No standout differentiators in the data we have for this pair.

Larger context window (256,000 tokens)

Detailed Comparison

AI Model Comparison Table
Feature
Mistral AI
Codestral-22B
AI21 Labs
Jamba 1.5 Large

FAQ

Common questions about Codestral-22B vs Jamba 1.5 Large.

Which is better, Codestral-22B or Jamba 1.5 Large?

Codestral-22B (Mistral AI) and Jamba 1.5 Large (AI21 Labs) each have strengths in different areas. Compare their benchmark scores, pricing, context windows, and capabilities above to determine which fits your needs.

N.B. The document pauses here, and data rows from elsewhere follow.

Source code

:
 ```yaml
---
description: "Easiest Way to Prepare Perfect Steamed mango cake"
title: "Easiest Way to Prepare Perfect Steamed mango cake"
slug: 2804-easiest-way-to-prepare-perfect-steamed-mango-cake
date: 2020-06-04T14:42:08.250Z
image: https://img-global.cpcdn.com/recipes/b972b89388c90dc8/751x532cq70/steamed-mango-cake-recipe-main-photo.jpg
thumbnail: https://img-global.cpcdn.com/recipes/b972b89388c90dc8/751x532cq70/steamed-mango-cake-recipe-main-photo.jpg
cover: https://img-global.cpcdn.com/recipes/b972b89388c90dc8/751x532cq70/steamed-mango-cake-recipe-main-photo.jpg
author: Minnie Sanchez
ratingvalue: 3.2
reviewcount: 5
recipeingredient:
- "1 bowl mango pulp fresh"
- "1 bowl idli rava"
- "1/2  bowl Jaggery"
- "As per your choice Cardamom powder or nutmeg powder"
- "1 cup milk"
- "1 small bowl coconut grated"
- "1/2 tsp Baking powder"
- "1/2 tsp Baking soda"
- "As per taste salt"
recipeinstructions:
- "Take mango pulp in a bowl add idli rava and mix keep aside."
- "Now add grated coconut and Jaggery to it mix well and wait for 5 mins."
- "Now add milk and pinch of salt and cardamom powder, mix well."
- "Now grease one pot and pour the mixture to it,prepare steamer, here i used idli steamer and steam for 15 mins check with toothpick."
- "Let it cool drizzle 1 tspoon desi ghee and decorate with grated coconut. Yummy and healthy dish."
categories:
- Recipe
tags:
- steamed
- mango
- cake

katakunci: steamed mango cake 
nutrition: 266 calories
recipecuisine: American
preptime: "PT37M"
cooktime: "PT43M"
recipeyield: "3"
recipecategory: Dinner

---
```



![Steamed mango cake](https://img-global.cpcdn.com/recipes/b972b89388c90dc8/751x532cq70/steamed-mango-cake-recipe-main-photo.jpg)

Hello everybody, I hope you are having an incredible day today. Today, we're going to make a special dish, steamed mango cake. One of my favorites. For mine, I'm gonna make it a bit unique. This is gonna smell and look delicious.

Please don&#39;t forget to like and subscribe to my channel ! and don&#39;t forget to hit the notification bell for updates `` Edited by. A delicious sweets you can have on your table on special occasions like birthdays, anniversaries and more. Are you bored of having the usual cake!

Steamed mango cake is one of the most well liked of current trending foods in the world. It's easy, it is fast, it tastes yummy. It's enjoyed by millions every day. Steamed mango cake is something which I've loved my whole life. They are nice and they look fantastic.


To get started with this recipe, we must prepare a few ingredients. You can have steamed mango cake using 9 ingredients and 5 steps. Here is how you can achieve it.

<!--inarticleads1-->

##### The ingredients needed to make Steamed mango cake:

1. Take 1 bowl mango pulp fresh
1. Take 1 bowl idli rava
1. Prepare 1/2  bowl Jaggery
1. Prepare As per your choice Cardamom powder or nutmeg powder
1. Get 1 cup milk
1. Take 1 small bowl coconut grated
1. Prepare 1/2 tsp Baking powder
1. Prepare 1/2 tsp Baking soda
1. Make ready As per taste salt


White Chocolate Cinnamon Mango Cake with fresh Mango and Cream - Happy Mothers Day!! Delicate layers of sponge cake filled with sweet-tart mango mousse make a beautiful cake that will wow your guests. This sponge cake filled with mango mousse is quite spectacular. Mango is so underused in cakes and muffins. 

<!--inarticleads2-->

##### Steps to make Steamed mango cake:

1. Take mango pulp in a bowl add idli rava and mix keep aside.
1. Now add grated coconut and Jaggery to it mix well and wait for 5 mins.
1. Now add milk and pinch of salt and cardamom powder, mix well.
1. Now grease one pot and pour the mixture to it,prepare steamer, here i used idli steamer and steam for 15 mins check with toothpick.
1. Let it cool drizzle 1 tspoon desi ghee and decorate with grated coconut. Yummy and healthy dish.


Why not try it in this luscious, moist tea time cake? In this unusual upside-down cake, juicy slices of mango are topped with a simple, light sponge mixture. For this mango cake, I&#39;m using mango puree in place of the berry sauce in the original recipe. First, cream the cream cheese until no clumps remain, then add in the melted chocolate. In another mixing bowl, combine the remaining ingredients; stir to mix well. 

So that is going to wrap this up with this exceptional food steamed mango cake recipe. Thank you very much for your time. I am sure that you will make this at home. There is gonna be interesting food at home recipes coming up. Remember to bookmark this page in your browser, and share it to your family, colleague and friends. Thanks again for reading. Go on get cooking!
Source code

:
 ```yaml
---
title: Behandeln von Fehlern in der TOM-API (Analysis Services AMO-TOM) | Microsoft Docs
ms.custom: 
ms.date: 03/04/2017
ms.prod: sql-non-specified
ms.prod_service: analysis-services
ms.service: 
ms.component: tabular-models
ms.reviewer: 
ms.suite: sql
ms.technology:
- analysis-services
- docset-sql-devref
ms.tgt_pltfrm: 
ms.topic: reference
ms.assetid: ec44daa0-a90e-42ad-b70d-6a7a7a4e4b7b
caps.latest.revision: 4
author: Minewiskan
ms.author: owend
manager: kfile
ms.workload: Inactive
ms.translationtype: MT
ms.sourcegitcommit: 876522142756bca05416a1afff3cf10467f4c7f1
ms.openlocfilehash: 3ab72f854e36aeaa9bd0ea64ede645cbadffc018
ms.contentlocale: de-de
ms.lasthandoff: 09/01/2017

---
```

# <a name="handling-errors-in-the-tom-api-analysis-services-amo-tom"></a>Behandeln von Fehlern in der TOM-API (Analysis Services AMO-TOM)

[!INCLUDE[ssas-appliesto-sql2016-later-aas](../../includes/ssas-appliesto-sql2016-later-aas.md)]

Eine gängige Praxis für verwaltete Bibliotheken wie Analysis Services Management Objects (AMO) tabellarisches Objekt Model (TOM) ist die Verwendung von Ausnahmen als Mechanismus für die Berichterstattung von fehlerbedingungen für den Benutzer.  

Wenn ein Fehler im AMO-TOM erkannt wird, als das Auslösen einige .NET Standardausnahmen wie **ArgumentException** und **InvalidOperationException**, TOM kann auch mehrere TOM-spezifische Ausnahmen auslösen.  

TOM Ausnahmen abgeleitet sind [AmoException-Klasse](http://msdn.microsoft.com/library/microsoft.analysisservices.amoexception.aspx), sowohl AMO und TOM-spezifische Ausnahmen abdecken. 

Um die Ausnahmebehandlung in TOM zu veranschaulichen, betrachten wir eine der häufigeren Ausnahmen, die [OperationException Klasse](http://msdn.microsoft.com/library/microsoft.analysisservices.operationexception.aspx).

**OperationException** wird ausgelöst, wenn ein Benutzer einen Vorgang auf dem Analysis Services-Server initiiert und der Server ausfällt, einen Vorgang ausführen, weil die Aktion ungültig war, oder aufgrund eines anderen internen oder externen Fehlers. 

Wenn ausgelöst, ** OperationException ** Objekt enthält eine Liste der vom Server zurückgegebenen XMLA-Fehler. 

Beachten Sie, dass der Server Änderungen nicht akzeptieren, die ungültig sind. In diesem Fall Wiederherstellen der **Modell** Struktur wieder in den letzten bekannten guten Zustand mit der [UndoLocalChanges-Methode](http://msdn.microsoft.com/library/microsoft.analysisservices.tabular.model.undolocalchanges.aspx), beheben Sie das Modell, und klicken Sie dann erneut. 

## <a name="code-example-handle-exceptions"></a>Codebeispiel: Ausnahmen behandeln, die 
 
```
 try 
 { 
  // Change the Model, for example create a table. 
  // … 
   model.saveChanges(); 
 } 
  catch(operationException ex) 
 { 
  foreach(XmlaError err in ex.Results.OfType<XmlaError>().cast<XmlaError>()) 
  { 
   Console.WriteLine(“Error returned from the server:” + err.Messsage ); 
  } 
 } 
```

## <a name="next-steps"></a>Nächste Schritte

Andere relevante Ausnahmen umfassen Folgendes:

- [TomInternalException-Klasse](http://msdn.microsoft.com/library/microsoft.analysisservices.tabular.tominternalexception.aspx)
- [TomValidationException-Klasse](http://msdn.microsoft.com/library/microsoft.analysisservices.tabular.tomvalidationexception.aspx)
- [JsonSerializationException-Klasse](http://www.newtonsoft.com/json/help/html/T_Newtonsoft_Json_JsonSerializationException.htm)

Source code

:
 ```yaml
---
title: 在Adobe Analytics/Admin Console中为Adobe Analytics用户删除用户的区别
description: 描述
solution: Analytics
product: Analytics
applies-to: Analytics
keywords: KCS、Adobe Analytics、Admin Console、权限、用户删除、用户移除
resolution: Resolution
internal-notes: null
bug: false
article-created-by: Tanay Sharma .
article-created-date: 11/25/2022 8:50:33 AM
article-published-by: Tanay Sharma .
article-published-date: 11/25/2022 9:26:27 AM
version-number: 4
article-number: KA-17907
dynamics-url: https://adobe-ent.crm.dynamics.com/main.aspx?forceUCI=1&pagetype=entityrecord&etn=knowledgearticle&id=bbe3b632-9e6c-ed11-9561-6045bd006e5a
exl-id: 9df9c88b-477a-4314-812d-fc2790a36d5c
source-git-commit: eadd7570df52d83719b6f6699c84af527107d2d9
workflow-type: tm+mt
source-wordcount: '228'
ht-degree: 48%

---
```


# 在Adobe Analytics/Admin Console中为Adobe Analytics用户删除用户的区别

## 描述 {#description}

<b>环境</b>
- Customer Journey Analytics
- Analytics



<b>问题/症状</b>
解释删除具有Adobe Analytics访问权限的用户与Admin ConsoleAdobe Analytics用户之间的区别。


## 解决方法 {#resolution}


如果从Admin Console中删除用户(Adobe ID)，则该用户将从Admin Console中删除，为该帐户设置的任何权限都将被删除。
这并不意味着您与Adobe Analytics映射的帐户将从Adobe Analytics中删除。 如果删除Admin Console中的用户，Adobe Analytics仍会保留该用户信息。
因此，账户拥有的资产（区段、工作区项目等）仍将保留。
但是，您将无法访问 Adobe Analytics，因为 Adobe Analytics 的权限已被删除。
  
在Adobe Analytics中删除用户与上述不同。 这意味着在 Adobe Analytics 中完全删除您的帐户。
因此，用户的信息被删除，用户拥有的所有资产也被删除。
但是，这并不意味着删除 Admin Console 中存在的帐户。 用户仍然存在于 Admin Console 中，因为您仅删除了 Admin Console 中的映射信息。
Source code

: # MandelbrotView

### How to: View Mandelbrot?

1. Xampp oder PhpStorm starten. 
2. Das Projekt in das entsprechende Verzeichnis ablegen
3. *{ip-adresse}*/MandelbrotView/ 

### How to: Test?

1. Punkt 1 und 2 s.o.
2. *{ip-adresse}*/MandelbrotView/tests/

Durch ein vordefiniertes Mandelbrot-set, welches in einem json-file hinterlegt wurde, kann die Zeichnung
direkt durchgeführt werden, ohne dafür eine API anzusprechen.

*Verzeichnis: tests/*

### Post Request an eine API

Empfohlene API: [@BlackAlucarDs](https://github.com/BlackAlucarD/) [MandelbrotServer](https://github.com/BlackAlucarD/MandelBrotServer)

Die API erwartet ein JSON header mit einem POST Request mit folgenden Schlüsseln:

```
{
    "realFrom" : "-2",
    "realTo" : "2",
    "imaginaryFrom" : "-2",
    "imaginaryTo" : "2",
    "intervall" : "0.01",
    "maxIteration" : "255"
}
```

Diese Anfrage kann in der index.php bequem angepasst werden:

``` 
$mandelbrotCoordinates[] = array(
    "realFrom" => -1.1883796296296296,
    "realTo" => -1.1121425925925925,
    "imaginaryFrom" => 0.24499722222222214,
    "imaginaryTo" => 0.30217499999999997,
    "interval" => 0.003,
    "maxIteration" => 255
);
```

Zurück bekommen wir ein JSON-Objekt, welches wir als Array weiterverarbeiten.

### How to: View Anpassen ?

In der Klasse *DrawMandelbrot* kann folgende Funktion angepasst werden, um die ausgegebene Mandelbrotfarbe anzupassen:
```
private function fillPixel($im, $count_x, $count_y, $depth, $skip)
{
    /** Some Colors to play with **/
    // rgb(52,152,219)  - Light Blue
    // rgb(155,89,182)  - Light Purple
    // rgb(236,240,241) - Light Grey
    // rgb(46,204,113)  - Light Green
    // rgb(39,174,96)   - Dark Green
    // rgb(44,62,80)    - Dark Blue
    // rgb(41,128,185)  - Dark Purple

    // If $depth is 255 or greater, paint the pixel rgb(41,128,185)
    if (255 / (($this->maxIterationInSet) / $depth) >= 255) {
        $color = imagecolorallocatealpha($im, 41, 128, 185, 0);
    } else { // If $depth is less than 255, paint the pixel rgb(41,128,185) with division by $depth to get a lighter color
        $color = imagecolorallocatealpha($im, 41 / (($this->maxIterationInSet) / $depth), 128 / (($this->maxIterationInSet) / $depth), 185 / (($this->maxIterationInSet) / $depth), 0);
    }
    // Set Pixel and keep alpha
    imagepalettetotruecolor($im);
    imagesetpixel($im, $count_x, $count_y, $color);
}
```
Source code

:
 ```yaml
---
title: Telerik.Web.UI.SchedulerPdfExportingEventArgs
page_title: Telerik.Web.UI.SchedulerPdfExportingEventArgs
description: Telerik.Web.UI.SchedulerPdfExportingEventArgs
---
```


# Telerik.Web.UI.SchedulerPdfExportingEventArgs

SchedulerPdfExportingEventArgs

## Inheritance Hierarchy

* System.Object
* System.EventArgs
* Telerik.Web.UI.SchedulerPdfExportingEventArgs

How does Codestral-22B compare to Jamba 1.5 Large in benchmarks?

Codestral-22B scores HumanEvalFIM-Average: 91.6%, HumanEval: 81.1%, MBPP: 78.2%, Spider: 63.5%, HumanEval-Average: 61.5%. Jamba 1.5 Large scores ARC-C: 93.0%, GSM8k: 87.0%, MMLU: 81.2%, Arena Hard: 65.4%, TruthfulQA: 58.3%.

What are the context window sizes for Codestral-22B and Jamba 1.5 Large?

Codestral-22B supports an unknown number of tokens and Jamba 1.5 Large supports 256K tokens. A larger context window lets you process longer documents, conversations, or codebases in a single request.

What are the main differences between Codestral-22B and Jamba 1.5 Large?

Key differences include licensing (MNPL-0.1 vs Jamba Open Model License). See the full comparison above for benchmark-by-benchmark results.

Who makes Codestral-22B and Jamba 1.5 Large?

Codestral-22B is developed by Mistral AI and Jamba 1.5 Large is developed by AI21 Labs.